At a press conference in Moscow, called to publicise an opposition march, to be held in Moscow on March 1, the organisers took questions about the planned anti-war and anti-crisis demonstration. The march is being organised by a coalition of opposition groups including Open Russia, Progress Party, RPR-Parnas, Party of 5th December, and Solidarity.

At the press conference, Vladimir Kara-Murza, regional coordinator of the Open Russia movement, said: “There comes a time when the active part of society says, ‘Enough is enough!’”

In what is being seen as a direct response to the march, the Russian authorities announced the imprisonment of Alexei Navalny for 15 days, a move designed to stop him from taking part.

Mikhail Khodorkovsky, founder of the Open Russia movement, released a statement, explaining why the march is such an important event: “We are now marking a year since the start of the conflict in eastern Ukraine. The Kremlin has been working very hard to persuade us that military action is the only way to protect the “Russians of the Donbas”. We are being conditioned into believing that different points of view can only be resolved by killing those who beg to differ.

But any reasonable person can clearly see that this is not the way. War is the worst possible way to solve problems. Wars lead to deaths and suffering, which are unthinkable in peacetime. Those very people, whom the Russian authorities had claimed to be ‘protecting’, have instead lost their livelihoods, their property, possessions, relatives, and even their lives. Who needs this kind of protection?
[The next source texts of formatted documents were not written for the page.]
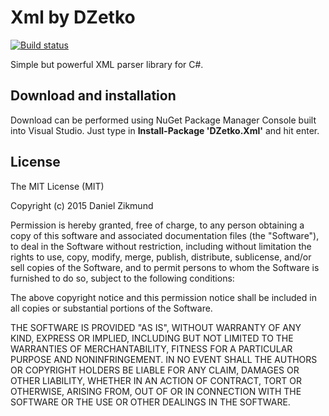 # Xml by DZetko
[![Build status](https://ci.appveyor.com/api/projects/status/mjvlhi9r3mjqr7oi?svg=true)](https://ci.appveyor.com/project/DZetko/xml)

Simple but powerful XML parser library for C#.

## Download and installation
Download can be performed using NuGet Package Manager Console built into Visual Studio. Just type in **Install-Package 'DZetko.Xml'** and hit enter.

## License
The MIT License (MIT)

Copyright (c) 2015 Daniel Zikmund

Permission is hereby granted, free of charge, to any person obtaining a copy
of this software and associated documentation files (the "Software"), to deal
in the Software without restriction, including without limitation the rights
to use, copy, modify, merge, publish, distribute, sublicense, and/or sell
copies of the Software, and to permit persons to whom the Software is
furnished to do so, subject to the following conditions:

The above copyright notice and this permission notice shall be included in all
copies or substantial portions of the Software.

THE SOFTWARE IS PROVIDED "AS IS", WITHOUT WARRANTY OF ANY KIND, EXPRESS OR
IMPLIED, INCLUDING BUT NOT LIMITED TO THE WARRANTIES OF MERCHANTABILITY,
FITNESS FOR A PARTICULAR PURPOSE AND NONINFRINGEMENT. IN NO EVENT SHALL THE
AUTHORS OR COPYRIGHT HOLDERS BE LIABLE FOR ANY CLAIM, DAMAGES OR OTHER
LIABILITY, WHETHER IN AN ACTION OF CONTRACT, TORT OR OTHERWISE, ARISING FROM,
OUT OF OR IN CONNECTION WITH THE SOFTWARE OR THE USE OR OTHER DEALINGS IN THE
SOFTWARE.
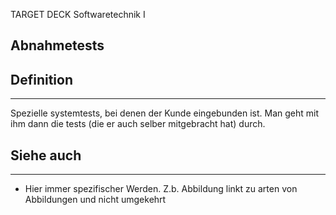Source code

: 
TARGET DECK
Softwaretechnik I

Abnahmetests
--
## Definition
***
Spezielle systemtests, bei denen der Kunde eingebunden ist. Man geht mit ihm dann die tests (die er auch selber mitgebracht hat) durch.
## Siehe auch
***
* Hier immer spezifischer Werden. Z.b. Abbildung linkt zu arten von Abbildungen und nicht umgekehrt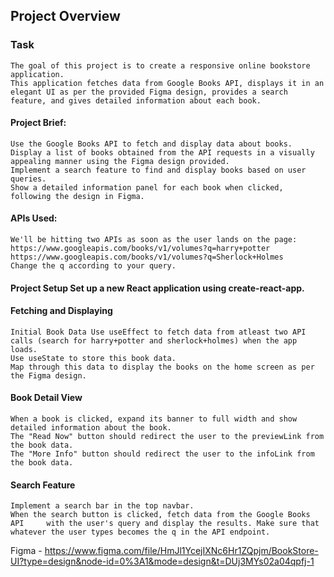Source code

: ## Project Overview
### Task
    The goal of this project is to create a responsive online bookstore application. 
    This application fetches data from Google Books API, displays it in an elegant UI as per the provided Figma design, provides a search feature, and gives detailed information about each book.
#### Project Brief:
    Use the Google Books API to fetch and display data about books.
    Display a list of books obtained from the API requests in a visually appealing manner using the Figma design provided.
    Implement a search feature to find and display books based on user queries.
    Show a detailed information panel for each book when clicked, following the design in Figma.
#### APIs Used:
    We'll be hitting two APIs as soon as the user lands on the page:
    https://www.googleapis.com/books/v1/volumes?q=harry+potter
    https://www.googleapis.com/books/v1/volumes?q=Sherlock+Holmes
    Change the q according to your query.

#### Project Setup Set up a new React application using create-react-app.

#### Fetching and Displaying
    Initial Book Data Use useEffect to fetch data from atleast two API calls (search for harry+potter and sherlock+holmes) when the app loads.
    Use useState to store this book data.
    Map through this data to display the books on the home screen as per the Figma design.

#### Book Detail View
    When a book is clicked, expand its banner to full width and show detailed information about the book.
    The "Read Now" button should redirect the user to the previewLink from the book data.
    The "More Info" button should redirect the user to the infoLink from the book data.

#### Search Feature
    Implement a search bar in the top navbar.
    When the search button is clicked, fetch data from the Google Books API     with the user's query and display the results. Make sure that whatever the user types becomes the q in the API endpoint.

Figma - https://www.figma.com/file/HmJl1YcejIXNc6Hr1ZQpjm/BookStore-UI?type=design&node-id=0%3A1&mode=design&t=DUj3MYs02a04qpfj-1

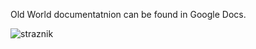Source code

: Old World documentatnion can be found in Google Docs. 

![straznik](https://user-images.githubusercontent.com/96289919/171643174-20594f37-e782-4ef2-9abe-967efee0e4d2.jpg)
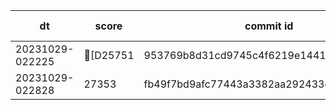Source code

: |dt|score|commit id|change log|
|--|--|--|--|
|20231029-022225|[D25751|953769b8d31cd9745c4f6219e1441352f853171d|initial|
|20231029-022828|27353|fb49f7bd9afc77443a3382aa292433c1eb147708|initial|
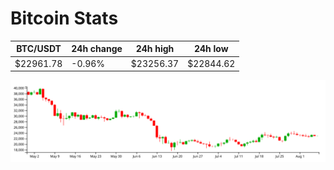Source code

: # Bitcoin Stats

BTC/USDT|24h change|24h high|24h low|
|---|---|---|---|
|$22961.78|-0.96%|$23256.37|$22844.62|

<img src="./chart.svg">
Not to mention the fact that this armed conflict goes directly against Russia’s interests, for it is a source of deep economic, social and legal problems.

I am sure that the Russian people do not want war. The Peaceful Spring march will give everyone an opportunity to demonstrate their desire for peace, with like-minded people, to openly declare their feelings, and to say out loud that the war has to stop, and we need to return to the path of openness and progress.”